**Problem to solve**.
In your copy, reproduce each entry exactly and leave out the pictures.

**Provided information**.
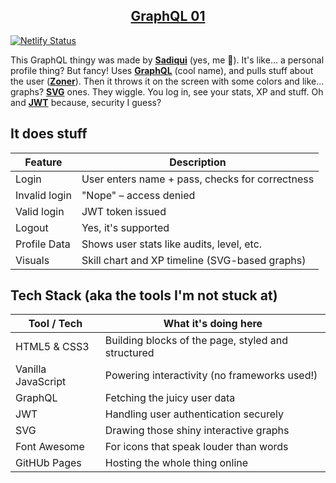 <h2 align="center">
<a href="https://graphql-01.netlify.app/">
GraphQL 01</a></h2>

[![Netlify Status](https://api.netlify.com/api/v1/badges/d8fc3fb5-5691-4d2e-8fa2-ae5d043f517f/deploy-status)](https://app.netlify.com/sites/graphql-01/deploys)

This GraphQL thingy was made by **[Sadiqui](https://github.com/sadiqui)** (yes, me 👀). It's like... a personal profile thing? But fancy! Uses **[GraphQL](https://graphql.org/)** (cool name), and pulls stuff about the user (**[Zoner](https://zone01oujda.ma/)**). Then it throws it on the screen with some colors and like... graphs? **[SVG](https://en.wikipedia.org/wiki/SVG)** ones. They wiggle. You log in, see your stats, XP and stuff. Oh and **[JWT](https://jwt.io/)** because, security I guess?

## It does stuff

| Feature                        | Description                                      |
|--------------------------------|--------------------------------------------------|
| Login                          | User enters name + pass, checks for correctness  |
| Invalid login                  | "Nope" – access denied                           |
| Valid login                    | JWT token issued                                 |
| Logout                         | Yes, it's supported                              |
| Profile Data                   | Shows user stats like audits, level, etc.        |
| Visuals                        | Skill chart and XP timeline (SVG-based graphs)   |

## Tech Stack (aka the tools I'm not stuck at)

| Tool / Tech        | What it's doing here                               |
|--------------------|----------------------------------------------------|
| HTML5 & CSS3       | Building blocks of the page, styled and structured |
| Vanilla JavaScript | Powering interactivity (no frameworks used!)       |
| GraphQL            | Fetching the juicy user data                       |
| JWT                | Handling user authentication securely              |
| SVG                | Drawing those shiny interactive graphs             |
| Font Awesome       | For icons that speak louder than words             |
| GitHUb Pages       | Hosting the whole thing online                     |
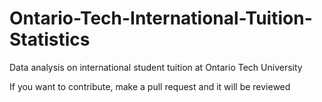 # Ontario-Tech-International-Tuition-Statistics
Data analysis on international student tuition at Ontario Tech University

If you want to contribute, make a pull request and it will be reviewed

**Answer to the problem**.
 <h2 align="center">
<a href="https://graphql-01.netlify.app/">
GraphQL 01</a></h2>

[![Netlify Status](https://api.netlify.com/api/v1/badges/d8fc3fb5-5691-4d2e-8fa2-ae5d043f517f/deploy-status)](https://app.netlify.com/sites/graphql-01/deploys)

This GraphQL thingy was made by **[Sadiqui](https://github.com/sadiqui)** (yes, me 👀). It's like... a personal profile thing? But fancy! Uses **[GraphQL](https://graphql.org/)** (cool name), and pulls stuff about the user (**[Zoner](https://zone01oujda.ma/)**). Then it throws it on the screen with some colors and like... graphs? **[SVG](https://en.wikipedia.org/wiki/SVG)** ones. They wiggle. You log in, see your stats, XP and stuff. Oh and **[JWT](https://jwt.io/)** because, security I guess?

## It does stuff

| Feature                        | Description                                      |
|--------------------------------|--------------------------------------------------|
| Login                          | User enters name + pass, checks for correctness  |
| Invalid login                  | "Nope" – access denied                           |
| Valid login                    | JWT token issued                                 |
| Logout                         | Yes, it's supported                              |
| Profile Data                   | Shows user stats like audits, level, etc.        |
| Visuals                        | Skill chart and XP timeline (SVG-based graphs)   |

## Tech Stack (aka the tools I'm not stuck at)

| Tool / Tech        | What it's doing here                               |
|--------------------|----------------------------------------------------|
| HTML5 & CSS3       | Building blocks of the page, styled and structured |
| Vanilla JavaScript | Powering interactivity (no frameworks used!)       |
| GraphQL            | Fetching the juicy user data                       |
| JWT                | Handling user authentication securely              |
| SVG                | Drawing those shiny interactive graphs             |
| Font Awesome       | For icons that speak louder than words             |
| GitHUb Pages       | Hosting the whole thing online                     |
 # Ontario-Tech-International-Tuition-Statistics
Data analysis on international student tuition at Ontario Tech University

If you want to contribute, make a pull request and it will be reviewed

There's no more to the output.